Wet sand, waxing is the last step.

If you keep your headlights waxed they won't haze over. I wax my tail lights too. It keeps them from getting dull. This process won't make your lights perfect, but they'll be a lot better.

Be sure you do a good job with the 1000 grit paper. I didn't the first time I tried this and ended up redoing the whole process because any variation in the texture of the lens really shows up when wax is applied.


----------



## azrocketman (Oct 5, 2005)

Oldnissanguy said:


> Wet sand, waxing is the last step.
> 
> If you keep your headlights waxed they won't haze over. I wax my tail lights too. It keeps them from getting dull. This process won't make your lights perfect, but they'll be a lot better.
> 
> Be sure you do a good job with the 1000 grit paper. I didn't the first time I tried this and ended up redoing the whole process because any variation in the texture of the lens really shows up when wax is applied.


I've had similar results using Meguiers (spelling?) swirl remover after wet sanding with 1000 grit sandpaper. I hand sanded to avoid getting carried away. Like you said, it's not perfect but it's better.

Steve


----------



## top_shelf (Jan 2, 2007)

Oldnissanguy said:


> Wet sand, waxing is the last step.
> 
> If you keep your headlights waxed they won't haze over. I wax my tail lights too. It keeps them from getting dull. This process won't make your lights perfect, but they'll be a lot better.
> 
> Be sure you do a good job with the 1000 grit paper. I didn't the first time I tried this and ended up redoing the whole process because any variation in the texture of the lens really shows up when wax is applied.

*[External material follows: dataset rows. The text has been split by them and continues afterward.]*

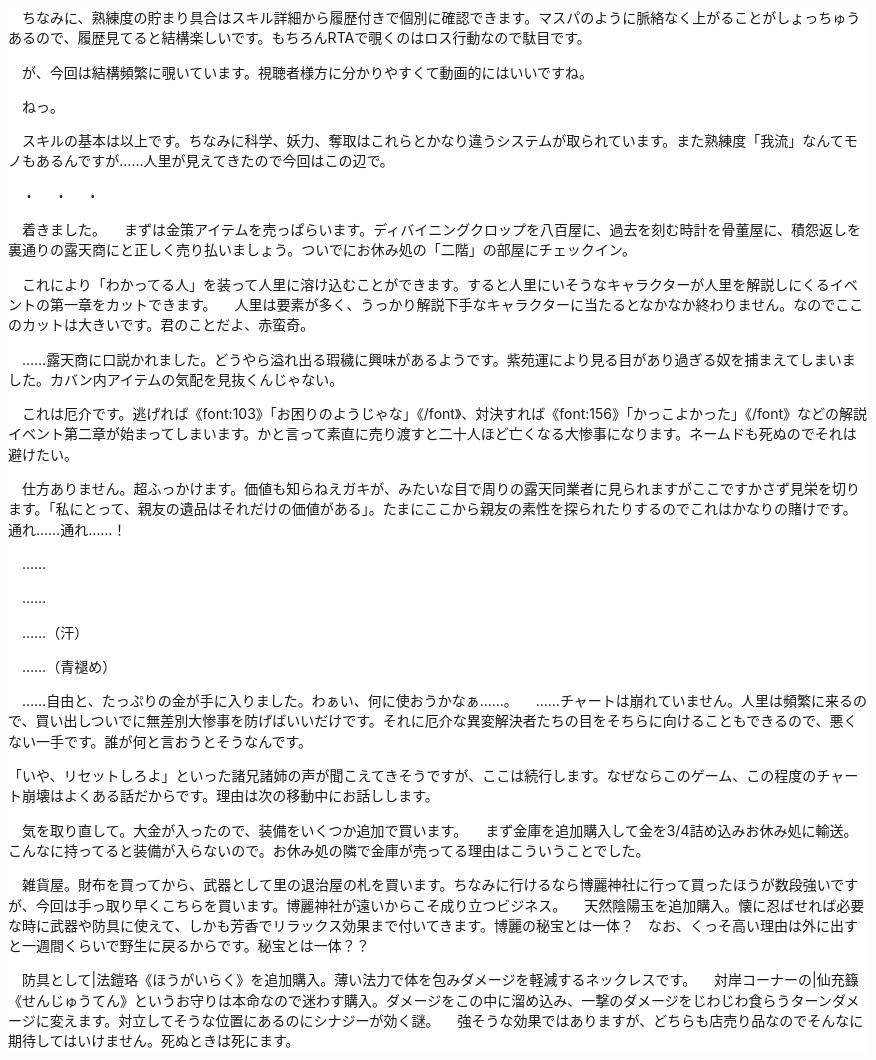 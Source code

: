 
　ちなみに、熟練度の貯まり具合はスキル詳細から履歴付きで個別に確認できます。マスパのように脈絡なく上がることがしょっちゅうあるので、履歴見てると結構楽しいです。もちろんRTAで覗くのはロス行動なので駄目です。

　が、今回は結構頻繁に覗いています。視聴者様方に分かりやすくて動画的にはいいですね。

　ねっ。


　スキルの基本は以上です。ちなみに科学、妖力、奪取はこれらとかなり違うシステムが取られています。また熟練度「我流」なんてモノもあるんですが……人里が見えてきたので今回はこの辺で。



　・
　・
　・



　着きました。
　まずは金策アイテムを売っぱらいます。ディバイニングクロップを八百屋に、過去を刻む時計を骨董屋に、積怨返しを裏通りの露天商にと正しく売り払いましょう。ついでにお休み処の「二階」の部屋にチェックイン。

　これにより「わかってる人」を装って人里に溶け込むことができます。すると人里にいそうなキャラクターが人里を解説しにくるイベントの第一章をカットできます。
　人里は要素が多く、うっかり解説下手なキャラクターに当たるとなかなか終わりません。なのでここのカットは大きいです。君のことだよ、赤蛮奇。


　……露天商に口説かれました。どうやら溢れ出る瑕穢に興味があるようです。紫苑運により見る目があり過ぎる奴を捕まえてしまいました。カバン内アイテムの気配を見抜くんじゃない。

　これは厄介です。逃げれば《font:103》「お困りのようじゃな」《/font》、対決すれば《font:156》「かっこよかった」《/font》などの解説イベント第二章が始まってしまいます。かと言って素直に売り渡すと二十人ほど亡くなる大惨事になります。ネームドも死ぬのでそれは避けたい。

　仕方ありません。超ふっかけます。価値も知らねえガキが、みたいな目で周りの露天同業者に見られますがここですかさず見栄を切ります。「私にとって、親友の遺品はそれだけの価値がある」。たまにここから親友の素性を探られたりするのでこれはかなりの賭けです。通れ……通れ……！　


　……

　……

　……（汗）

　……（青褪め）


　……自由と、たっぷりの金が手に入りました。わぁい、何に使おうかなぁ……。
　……チャートは崩れていません。人里は頻繁に来るので、買い出しついでに無差別大惨事を防げばいいだけです。それに厄介な異変解決者たちの目をそちらに向けることもできるので、悪くない一手です。誰が何と言おうとそうなんです。

「いや、リセットしろよ」といった諸兄諸姉の声が聞こえてきそうですが、ここは続行します。なぜならこのゲーム、この程度のチャート崩壊はよくある話だからです。理由は次の移動中にお話しします。


　気を取り直して。大金が入ったので、装備をいくつか追加で買います。
　まず金庫を追加購入して金を3/4詰め込みお休み処に輸送。こんなに持ってると装備が入らないので。お休み処の隣で金庫が売ってる理由はこういうことでした。


　雑貨屋。財布を買ってから、武器として里の退治屋の札を買います。ちなみに行けるなら博麗神社に行って買ったほうが数段強いですが、今回は手っ取り早くこちらを買います。博麗神社が遠いからこそ成り立つビジネス。
　天然陰陽玉を追加購入。懐に忍ばせれば必要な時に武器や防具に使えて、しかも芳香でリラックス効果まで付いてきます。博麗の秘宝とは一体？　なお、くっそ高い理由は外に出すと一週間くらいで野生に戻るからです。秘宝とは一体？？　

　防具として|法鎧珞《ほうがいらく》を追加購入。薄い法力で体を包みダメージを軽減するネックレスです。
　対岸コーナーの|仙充籙《せんじゅうてん》というお守りは本命なので迷わす購入。ダメージをこの中に溜め込み、一撃のダメージをじわじわ食らうターンダメージに変えます。対立してそうな位置にあるのにシナジーが効く謎。
　強そうな効果ではありますが、どちらも店売り品なのでそんなに期待してはいけません。死ぬときは死にます。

thanx nissanguy...i have always waxed my truck at least once every summer but never did my headlights or taillights...what exactly is the purpose of using the wet sand before applying the wax? I'm guessing to allow the wax to adhere to it but not sure?


----------



## top_shelf (Jan 2, 2007)

and speaking of headlights i was on ebay's website yesterday and saw they have projector headlights for our frontiers! Does anyone have these on their frontier or know someone who does and what they think of them??


----------



## Oldnissanguy (Jan 6, 2005)

Only sand if you have exterior hazing. If you have very minimual hazing, the Bug and Tar Remover may clean it up. It (Turtle Wax brand) works as a light polish and has mildly abrasive properties. 

I've tried using car polishing compound rather than sand paper in the first steps. It's not abrasive enough to do a good job in a reasonable amount of time on badly hazed lenses. 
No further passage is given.